▶ Activity:
Search the entries for the word "level" and copy each line that has it.

▶ Data for processing:
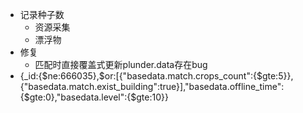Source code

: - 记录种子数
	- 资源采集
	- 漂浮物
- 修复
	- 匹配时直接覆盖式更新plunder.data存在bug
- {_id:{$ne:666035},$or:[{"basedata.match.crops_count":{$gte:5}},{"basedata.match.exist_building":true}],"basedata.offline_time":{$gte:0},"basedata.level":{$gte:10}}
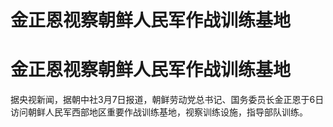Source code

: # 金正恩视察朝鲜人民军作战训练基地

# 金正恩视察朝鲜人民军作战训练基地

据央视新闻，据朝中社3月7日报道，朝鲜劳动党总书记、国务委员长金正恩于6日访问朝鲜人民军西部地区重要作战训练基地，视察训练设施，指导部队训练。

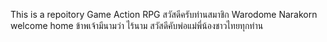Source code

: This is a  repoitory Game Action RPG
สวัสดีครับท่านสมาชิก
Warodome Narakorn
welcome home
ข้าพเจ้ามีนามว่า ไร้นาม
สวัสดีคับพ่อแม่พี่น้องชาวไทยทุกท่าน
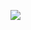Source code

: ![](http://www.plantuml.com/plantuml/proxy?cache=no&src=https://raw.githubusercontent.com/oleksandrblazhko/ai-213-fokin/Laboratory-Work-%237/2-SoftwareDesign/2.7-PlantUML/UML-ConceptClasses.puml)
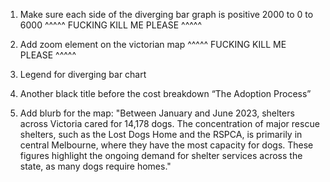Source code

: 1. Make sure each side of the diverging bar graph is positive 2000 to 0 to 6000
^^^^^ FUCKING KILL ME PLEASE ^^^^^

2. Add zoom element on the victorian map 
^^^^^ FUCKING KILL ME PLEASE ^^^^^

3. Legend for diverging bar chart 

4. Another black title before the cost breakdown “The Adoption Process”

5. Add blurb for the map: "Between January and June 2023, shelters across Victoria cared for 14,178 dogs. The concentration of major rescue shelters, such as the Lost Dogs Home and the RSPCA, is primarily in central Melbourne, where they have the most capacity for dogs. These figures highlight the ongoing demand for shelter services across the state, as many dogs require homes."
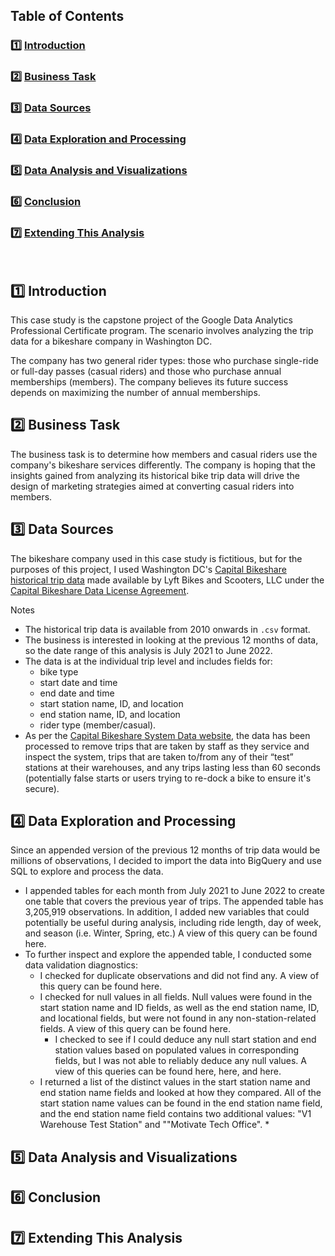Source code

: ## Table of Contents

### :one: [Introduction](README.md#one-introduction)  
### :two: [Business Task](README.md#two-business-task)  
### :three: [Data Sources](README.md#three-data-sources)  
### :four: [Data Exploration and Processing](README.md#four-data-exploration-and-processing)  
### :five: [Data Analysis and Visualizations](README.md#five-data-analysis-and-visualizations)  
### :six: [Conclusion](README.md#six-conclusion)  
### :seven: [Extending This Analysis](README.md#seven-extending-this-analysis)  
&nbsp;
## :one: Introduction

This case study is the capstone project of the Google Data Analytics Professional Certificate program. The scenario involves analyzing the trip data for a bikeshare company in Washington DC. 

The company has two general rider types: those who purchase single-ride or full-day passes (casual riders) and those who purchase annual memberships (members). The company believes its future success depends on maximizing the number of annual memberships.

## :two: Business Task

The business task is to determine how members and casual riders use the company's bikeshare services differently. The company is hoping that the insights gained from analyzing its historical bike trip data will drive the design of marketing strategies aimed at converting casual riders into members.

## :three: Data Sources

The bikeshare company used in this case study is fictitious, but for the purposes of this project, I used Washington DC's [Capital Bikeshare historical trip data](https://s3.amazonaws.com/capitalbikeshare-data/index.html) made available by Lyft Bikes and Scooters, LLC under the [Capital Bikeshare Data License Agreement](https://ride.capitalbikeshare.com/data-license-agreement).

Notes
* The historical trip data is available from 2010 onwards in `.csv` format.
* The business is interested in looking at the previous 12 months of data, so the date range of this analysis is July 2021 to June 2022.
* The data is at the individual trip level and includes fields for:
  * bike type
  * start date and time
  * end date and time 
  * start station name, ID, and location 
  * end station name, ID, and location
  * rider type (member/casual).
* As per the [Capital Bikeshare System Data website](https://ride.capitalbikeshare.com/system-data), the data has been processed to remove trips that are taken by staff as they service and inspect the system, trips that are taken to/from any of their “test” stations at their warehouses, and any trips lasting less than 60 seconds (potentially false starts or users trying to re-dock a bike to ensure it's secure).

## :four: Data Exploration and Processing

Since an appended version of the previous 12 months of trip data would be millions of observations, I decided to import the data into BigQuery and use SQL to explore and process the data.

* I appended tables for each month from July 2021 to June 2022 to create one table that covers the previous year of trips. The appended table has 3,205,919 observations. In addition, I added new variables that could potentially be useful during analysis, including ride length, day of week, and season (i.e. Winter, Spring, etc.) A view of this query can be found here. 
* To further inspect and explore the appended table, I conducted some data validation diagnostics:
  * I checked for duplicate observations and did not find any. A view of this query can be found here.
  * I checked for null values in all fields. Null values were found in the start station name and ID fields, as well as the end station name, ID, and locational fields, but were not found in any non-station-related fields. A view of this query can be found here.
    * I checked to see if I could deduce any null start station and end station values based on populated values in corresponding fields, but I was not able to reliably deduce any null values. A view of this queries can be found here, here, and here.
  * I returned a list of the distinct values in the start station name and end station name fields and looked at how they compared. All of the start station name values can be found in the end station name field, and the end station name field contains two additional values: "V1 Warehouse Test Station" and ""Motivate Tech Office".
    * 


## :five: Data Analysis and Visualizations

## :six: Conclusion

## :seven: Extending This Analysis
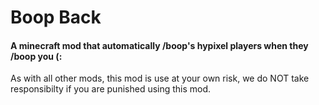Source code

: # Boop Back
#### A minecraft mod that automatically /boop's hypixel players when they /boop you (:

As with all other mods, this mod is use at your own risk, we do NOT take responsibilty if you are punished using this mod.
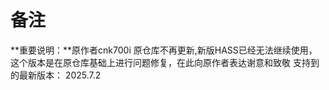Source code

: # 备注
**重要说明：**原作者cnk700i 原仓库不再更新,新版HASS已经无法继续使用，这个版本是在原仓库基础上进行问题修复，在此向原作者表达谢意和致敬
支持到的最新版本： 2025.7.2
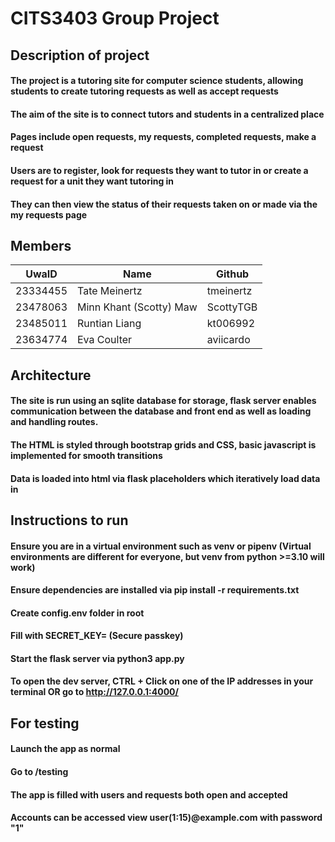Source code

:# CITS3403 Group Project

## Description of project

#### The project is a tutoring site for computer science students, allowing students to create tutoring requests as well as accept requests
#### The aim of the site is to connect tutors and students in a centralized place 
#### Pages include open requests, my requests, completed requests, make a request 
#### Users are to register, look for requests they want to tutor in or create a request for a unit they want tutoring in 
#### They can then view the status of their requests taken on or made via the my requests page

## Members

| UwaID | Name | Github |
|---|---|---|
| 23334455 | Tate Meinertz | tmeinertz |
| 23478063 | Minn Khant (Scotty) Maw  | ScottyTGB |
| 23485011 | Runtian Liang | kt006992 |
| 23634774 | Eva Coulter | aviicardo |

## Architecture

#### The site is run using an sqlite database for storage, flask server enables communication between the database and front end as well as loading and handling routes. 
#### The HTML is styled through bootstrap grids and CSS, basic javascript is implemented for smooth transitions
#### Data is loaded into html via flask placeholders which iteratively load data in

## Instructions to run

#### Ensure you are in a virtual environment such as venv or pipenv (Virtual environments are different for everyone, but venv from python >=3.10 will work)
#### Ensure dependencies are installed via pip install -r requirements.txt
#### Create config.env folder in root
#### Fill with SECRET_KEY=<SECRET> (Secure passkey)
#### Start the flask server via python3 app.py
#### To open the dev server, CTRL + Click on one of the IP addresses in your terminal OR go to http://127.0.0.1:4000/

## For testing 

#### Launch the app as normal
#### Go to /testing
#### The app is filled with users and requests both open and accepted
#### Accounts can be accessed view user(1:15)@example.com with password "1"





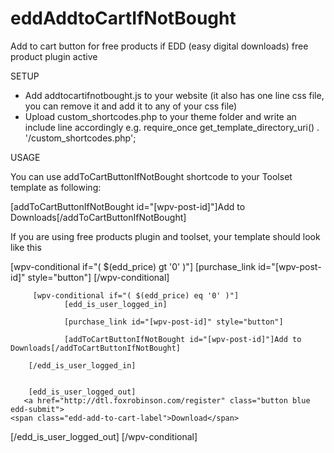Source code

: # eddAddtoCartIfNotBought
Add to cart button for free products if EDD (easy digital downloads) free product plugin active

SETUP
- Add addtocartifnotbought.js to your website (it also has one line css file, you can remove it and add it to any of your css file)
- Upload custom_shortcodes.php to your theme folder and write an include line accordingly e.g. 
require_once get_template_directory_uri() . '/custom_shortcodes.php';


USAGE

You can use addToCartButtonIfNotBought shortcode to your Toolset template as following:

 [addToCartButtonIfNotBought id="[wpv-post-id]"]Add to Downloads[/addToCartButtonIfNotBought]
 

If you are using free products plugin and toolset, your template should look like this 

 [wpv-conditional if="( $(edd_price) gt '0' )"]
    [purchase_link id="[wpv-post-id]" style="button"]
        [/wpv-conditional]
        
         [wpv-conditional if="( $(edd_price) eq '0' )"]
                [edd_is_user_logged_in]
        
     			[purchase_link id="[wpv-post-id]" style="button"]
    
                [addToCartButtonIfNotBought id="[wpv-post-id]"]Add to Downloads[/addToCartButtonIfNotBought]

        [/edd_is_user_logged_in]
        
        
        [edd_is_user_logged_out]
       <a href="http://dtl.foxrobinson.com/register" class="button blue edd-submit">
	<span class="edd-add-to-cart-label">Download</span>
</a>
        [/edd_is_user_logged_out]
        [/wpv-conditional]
--
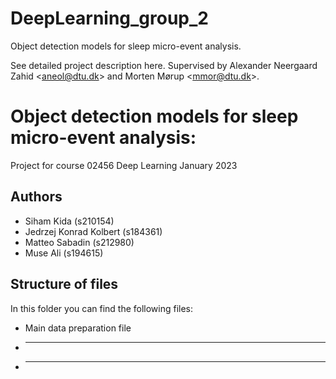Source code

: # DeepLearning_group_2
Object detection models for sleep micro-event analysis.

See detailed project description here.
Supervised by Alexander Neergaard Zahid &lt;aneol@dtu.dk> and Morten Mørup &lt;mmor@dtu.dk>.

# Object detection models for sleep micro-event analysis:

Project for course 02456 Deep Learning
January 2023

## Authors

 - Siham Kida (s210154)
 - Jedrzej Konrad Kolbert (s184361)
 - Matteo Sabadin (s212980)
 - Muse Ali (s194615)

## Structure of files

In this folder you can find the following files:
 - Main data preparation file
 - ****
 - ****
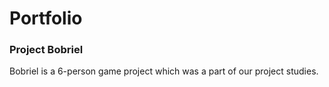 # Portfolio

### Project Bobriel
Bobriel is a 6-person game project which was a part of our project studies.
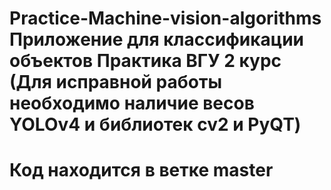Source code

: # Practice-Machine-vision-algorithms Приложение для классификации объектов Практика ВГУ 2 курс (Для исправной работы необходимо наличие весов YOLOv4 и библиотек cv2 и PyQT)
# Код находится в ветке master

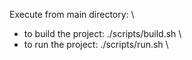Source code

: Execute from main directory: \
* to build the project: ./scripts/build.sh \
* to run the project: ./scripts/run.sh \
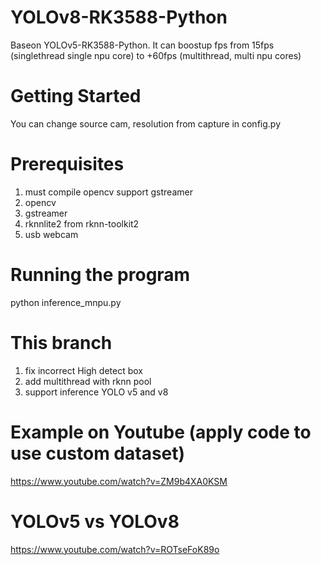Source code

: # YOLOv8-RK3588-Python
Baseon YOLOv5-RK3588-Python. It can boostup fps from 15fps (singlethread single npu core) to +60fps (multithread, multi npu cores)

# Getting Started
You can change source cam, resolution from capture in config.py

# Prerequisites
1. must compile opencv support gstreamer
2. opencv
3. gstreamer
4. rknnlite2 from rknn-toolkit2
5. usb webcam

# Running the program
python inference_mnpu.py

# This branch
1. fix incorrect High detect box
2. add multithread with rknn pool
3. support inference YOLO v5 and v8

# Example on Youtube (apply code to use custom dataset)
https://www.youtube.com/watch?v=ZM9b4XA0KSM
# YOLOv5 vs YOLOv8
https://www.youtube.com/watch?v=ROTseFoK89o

▶ Response to the task:
- {_id:{$ne:666035},$or:[{"basedata.match.crops_count":{$gte:5}},{"basedata.match.exist_building":true}],"basedata.offline_time":{$gte:0},"basedata.level":{$gte:10}}
* The data is at the individual trip level and includes fields for:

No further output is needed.